### HOW TO COMPLETE THIS TASK
Search the data below for the word "frame" and copy each line that holds it.

### INPUT DATA
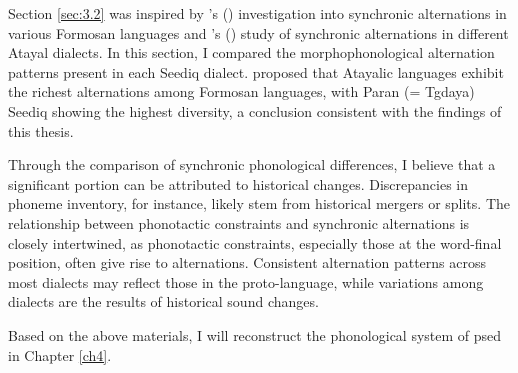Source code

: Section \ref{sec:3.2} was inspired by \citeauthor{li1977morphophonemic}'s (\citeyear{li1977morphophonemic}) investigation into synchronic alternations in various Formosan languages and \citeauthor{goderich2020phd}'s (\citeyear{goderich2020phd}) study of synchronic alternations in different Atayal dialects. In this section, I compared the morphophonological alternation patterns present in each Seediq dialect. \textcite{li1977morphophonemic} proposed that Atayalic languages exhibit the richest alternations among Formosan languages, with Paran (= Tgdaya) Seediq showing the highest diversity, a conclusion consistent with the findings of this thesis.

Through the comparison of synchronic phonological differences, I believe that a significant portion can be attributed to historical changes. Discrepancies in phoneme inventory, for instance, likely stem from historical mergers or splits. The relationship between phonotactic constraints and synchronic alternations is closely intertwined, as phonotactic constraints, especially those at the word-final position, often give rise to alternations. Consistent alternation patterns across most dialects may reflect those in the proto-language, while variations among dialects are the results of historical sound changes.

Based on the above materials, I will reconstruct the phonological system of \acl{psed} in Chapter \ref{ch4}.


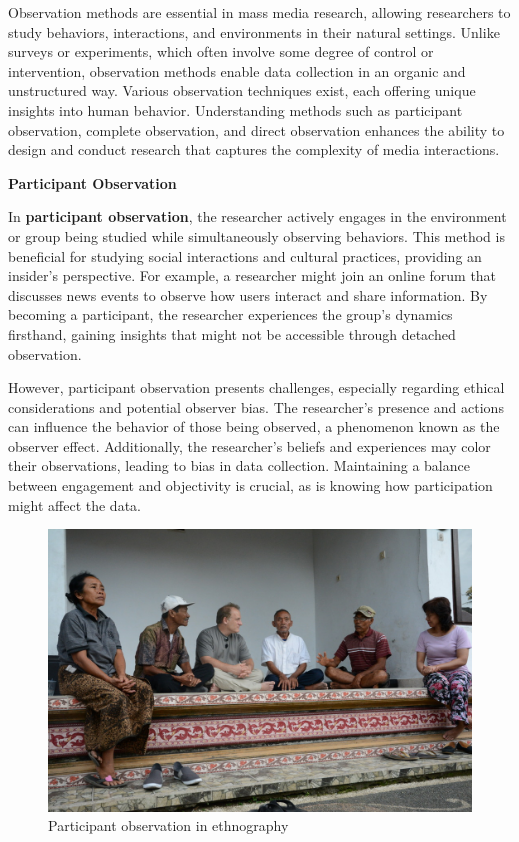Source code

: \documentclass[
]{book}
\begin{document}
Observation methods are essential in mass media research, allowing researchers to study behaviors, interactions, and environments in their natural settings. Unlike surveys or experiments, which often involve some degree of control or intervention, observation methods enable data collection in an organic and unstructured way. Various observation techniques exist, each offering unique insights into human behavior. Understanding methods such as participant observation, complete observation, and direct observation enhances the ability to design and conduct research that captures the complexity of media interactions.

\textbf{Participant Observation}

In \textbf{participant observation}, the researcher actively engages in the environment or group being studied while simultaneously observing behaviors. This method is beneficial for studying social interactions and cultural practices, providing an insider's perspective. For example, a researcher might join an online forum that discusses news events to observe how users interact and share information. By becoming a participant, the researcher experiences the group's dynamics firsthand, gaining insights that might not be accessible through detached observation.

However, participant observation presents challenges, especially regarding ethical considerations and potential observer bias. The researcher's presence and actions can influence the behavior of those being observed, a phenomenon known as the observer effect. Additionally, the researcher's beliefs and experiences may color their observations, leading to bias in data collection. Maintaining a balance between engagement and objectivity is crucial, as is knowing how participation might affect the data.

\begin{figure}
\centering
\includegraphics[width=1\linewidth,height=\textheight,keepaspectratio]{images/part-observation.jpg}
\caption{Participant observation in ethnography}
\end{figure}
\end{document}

...

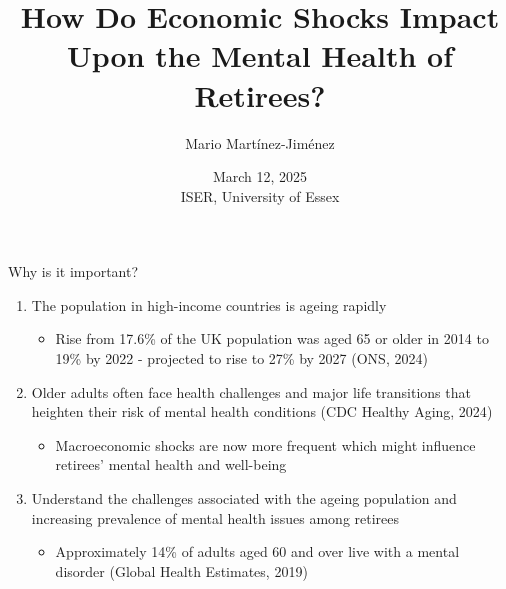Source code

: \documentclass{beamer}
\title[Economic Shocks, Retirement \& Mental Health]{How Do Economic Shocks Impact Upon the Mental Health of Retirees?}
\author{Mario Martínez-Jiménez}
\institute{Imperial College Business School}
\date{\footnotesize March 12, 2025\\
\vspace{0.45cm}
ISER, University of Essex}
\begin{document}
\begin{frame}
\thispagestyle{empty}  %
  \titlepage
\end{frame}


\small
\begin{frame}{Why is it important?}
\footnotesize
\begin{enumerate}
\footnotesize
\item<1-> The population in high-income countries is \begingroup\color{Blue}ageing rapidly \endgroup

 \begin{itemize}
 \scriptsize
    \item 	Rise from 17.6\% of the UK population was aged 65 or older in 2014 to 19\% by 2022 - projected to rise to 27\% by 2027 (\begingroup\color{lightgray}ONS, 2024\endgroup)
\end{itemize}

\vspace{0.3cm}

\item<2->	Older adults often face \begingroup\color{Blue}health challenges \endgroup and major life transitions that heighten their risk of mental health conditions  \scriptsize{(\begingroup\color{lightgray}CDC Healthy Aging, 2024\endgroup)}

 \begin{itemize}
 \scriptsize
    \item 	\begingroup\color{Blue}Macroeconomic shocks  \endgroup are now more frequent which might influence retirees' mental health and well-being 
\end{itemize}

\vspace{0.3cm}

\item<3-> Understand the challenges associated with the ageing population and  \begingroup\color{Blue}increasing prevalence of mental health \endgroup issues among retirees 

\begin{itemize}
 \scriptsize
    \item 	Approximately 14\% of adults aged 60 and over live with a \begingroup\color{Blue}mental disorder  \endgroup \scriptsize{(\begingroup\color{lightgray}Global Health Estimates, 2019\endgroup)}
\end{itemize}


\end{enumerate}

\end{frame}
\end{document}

### WRITTEN SOLUTION
\begin{frame}
\end{frame}
\begin{frame}{Why is it important?}
\end{frame}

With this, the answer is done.